* _Activity_
Read through the lines below and copy the ones holding the string "want".

* _Data extract_
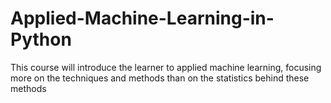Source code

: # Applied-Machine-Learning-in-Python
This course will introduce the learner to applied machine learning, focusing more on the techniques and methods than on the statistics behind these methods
==
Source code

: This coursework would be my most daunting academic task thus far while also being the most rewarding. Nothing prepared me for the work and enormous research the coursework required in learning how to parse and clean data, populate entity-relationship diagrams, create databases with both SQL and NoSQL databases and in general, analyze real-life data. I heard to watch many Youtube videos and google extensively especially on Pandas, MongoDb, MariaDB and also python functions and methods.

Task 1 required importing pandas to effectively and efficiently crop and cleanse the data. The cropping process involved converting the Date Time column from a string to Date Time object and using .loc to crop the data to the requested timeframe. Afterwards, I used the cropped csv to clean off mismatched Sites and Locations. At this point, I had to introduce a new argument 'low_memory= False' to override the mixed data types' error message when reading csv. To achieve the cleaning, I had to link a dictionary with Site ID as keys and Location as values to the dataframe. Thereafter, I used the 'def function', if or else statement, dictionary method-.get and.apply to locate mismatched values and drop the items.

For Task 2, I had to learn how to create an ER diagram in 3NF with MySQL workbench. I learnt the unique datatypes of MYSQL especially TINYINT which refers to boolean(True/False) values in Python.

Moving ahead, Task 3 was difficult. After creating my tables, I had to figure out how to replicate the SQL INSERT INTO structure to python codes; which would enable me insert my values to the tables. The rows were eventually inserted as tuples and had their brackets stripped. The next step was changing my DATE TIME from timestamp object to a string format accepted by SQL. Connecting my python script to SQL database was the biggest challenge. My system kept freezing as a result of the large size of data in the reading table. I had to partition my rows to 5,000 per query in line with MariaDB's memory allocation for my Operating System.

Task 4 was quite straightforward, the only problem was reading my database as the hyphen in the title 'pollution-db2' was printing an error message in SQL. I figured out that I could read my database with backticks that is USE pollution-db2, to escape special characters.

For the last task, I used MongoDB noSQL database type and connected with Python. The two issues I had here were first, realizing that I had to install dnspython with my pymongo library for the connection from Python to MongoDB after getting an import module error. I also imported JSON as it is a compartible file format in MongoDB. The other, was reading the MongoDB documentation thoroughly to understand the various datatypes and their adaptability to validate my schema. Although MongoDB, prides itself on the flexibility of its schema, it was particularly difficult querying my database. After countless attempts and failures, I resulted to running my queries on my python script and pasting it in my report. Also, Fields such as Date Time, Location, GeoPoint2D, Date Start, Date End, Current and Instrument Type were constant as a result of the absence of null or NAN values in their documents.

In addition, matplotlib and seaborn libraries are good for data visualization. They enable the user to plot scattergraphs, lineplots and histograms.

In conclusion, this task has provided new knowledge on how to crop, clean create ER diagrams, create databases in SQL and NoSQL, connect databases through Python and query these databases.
==
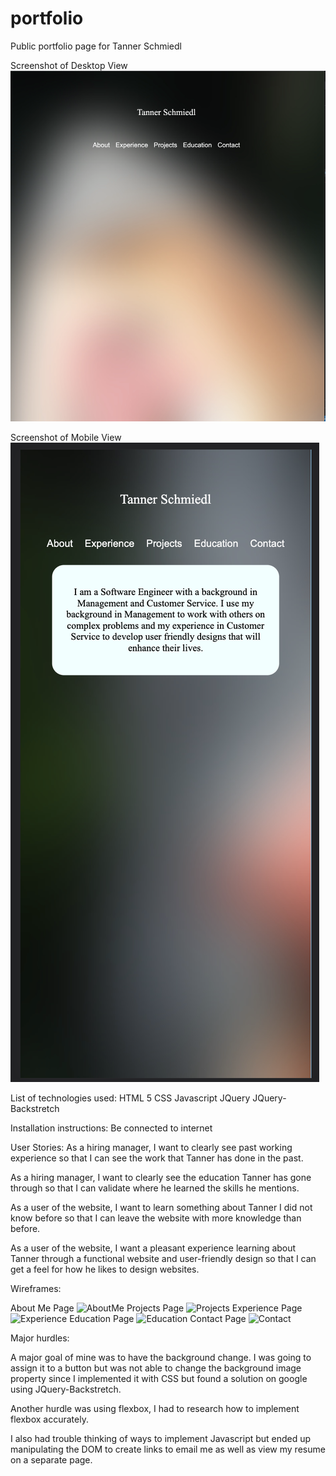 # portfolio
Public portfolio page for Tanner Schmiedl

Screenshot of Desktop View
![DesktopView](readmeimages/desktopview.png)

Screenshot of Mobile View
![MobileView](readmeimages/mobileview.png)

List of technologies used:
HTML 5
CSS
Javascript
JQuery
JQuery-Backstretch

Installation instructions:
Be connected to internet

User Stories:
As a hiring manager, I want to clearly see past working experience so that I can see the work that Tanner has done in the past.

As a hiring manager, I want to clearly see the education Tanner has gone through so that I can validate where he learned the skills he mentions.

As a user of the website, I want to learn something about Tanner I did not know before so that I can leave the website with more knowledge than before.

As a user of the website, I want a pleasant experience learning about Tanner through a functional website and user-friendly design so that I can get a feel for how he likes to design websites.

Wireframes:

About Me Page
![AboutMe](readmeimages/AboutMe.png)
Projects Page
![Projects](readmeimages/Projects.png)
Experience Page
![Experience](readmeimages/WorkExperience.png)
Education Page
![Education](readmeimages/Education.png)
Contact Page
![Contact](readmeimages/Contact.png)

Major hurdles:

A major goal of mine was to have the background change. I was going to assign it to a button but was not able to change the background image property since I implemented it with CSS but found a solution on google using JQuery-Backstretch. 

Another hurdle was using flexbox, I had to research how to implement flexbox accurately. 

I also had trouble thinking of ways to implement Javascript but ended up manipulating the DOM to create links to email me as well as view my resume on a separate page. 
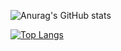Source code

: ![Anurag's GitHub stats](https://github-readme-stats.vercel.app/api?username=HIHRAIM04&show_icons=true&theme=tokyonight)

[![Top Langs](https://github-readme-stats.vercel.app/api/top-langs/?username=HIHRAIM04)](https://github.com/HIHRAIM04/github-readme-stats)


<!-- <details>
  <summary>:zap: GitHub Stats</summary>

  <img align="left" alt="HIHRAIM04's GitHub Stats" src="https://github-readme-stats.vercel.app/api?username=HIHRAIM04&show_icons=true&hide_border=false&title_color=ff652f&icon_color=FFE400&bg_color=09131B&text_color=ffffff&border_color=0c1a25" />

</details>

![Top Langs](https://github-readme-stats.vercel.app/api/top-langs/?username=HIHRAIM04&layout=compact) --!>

* _Solved exercise_
As a hiring manager, I want to clearly see past working experience so that I can see the work that Tanner has done in the past.
As a hiring manager, I want to clearly see the education Tanner has gone through so that I can validate where he learned the skills he mentions.
As a user of the website, I want to learn something about Tanner I did not know before so that I can leave the website with more knowledge than before.
As a user of the website, I want a pleasant experience learning about Tanner through a functional website and user-friendly design so that I can get a feel for how he likes to design websites.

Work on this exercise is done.